En la psicología, la forma en la que una persona se vincula y percibe a su entorno es un pilar fundamental de trabajo. Lejos de ser solamente un capricho, fenómenos como sentir enojo y frustración cuando las personas a tu alrededor caminan más lentos efectivamente tiene implicancias más profundas que lo que aparenta.

Según esta disciplina, se relaciona con la forma en la que se percibe el tiempo, los objetivos personales de cada individuo y las normas sociales que se aplican a los espacios públicos, especialmente en momentos en los que suele haber más gente de lo habitual. Se trata de lo que algunos especialistas denominaron como "Furia en la acera".

persona caminando

Qué significa que me moleste que los demás caminen lento

Cuando una persona se molesta porque otros caminan lento, la causa no suele ser una simple cuestión de carácter. Desde la psicología, este fenómeno fue analizado por distintos especialistas que coinciden en que la reacción tiene raíces más profundas. Leon James, profesor de psicología en la Universidad de Hawái, explicó en Men’s Health que esta molestia puede manifestarse desde un enojo interno hasta pensamientos agresivos, como resultado de una frustración acumulada que se activa en situaciones cotidianas.

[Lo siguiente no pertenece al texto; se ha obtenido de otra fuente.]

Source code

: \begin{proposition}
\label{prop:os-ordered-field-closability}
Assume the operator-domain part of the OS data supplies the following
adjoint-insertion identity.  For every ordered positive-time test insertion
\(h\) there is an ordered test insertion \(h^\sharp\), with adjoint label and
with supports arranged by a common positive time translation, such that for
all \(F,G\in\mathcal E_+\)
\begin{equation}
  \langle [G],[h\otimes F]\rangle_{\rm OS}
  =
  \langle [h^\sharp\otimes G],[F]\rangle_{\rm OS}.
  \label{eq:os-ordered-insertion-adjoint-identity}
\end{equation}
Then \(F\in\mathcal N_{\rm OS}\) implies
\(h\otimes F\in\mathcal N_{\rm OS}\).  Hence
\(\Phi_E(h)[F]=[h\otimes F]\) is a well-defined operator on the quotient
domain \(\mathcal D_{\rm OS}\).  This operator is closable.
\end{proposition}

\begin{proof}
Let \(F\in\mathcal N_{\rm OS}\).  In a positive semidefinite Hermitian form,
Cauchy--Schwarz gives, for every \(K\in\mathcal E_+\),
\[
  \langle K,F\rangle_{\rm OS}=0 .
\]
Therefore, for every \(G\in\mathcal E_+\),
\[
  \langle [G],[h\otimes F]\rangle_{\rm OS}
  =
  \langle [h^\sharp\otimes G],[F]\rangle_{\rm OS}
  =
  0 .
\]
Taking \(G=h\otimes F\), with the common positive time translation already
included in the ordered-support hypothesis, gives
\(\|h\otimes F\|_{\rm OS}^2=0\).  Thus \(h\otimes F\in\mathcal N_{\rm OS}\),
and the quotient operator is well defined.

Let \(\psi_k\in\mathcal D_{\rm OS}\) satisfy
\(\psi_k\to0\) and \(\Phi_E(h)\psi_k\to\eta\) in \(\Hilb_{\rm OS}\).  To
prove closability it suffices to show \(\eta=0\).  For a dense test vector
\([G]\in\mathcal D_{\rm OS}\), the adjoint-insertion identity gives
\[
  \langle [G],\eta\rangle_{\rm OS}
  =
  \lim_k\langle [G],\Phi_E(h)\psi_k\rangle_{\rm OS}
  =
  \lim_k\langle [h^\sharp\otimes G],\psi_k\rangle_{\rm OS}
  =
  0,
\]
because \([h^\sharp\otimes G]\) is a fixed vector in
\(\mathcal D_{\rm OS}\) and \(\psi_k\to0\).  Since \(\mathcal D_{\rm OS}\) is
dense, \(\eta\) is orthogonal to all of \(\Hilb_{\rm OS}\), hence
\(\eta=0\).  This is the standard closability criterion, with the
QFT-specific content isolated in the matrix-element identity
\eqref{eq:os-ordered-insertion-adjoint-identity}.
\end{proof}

Según James, al desplazarse por la vía pública no solo se transita un espacio físico, sino también un espacio social regido por normas implícitas sobre cómo moverse. Cuando alguien rompe esas reglas no escritas, quienes sí las respetan pueden experimentar ira, acompañada de pensamientos repetitivos sobre cómo “deberían” comportarse los demás. Esta sensación de desorden genera una respuesta emocional que va más allá del hecho puntual.

En la misma línea, Stephanie Preston, profesora de psicología en la Universidad de Michigan, sostiene que la ira produce un estado de concentración extrema orientado a cumplir un objetivo. Bajo ese foco, quienes no se ajustan al ritmo esperado dejan de ser percibidos como personas y pasan a ser vistos como obstáculos que interfieren con la meta de avanzar.

Por su parte, Darald Hanusa, profesor de la Universidad de Wisconsin–Madison, señala que en estos casos aparece una sensación de derecho y privilegio, en la que se interpreta al otro como una molestia injustificada. Esta percepción refuerza la idea de que el propio ritmo es el correcto y legitima la irritación frente a cualquier interrupción.

El rechazo a la lentitud no se limita al acto de caminar. Tal como analiza la revista Nautilus, esta impaciencia también se extiende a los conductores lentos, las filas o la velocidad de internet. El psicólogo Marc Wittmann, del Instituto de Áreas Fronterizas de Psicología y Salud Mental de Friburgo, explica que esta reacción tiene un origen evolutivo: la impaciencia fue adaptativa en el pasado, pero hoy se encuentra desajustada.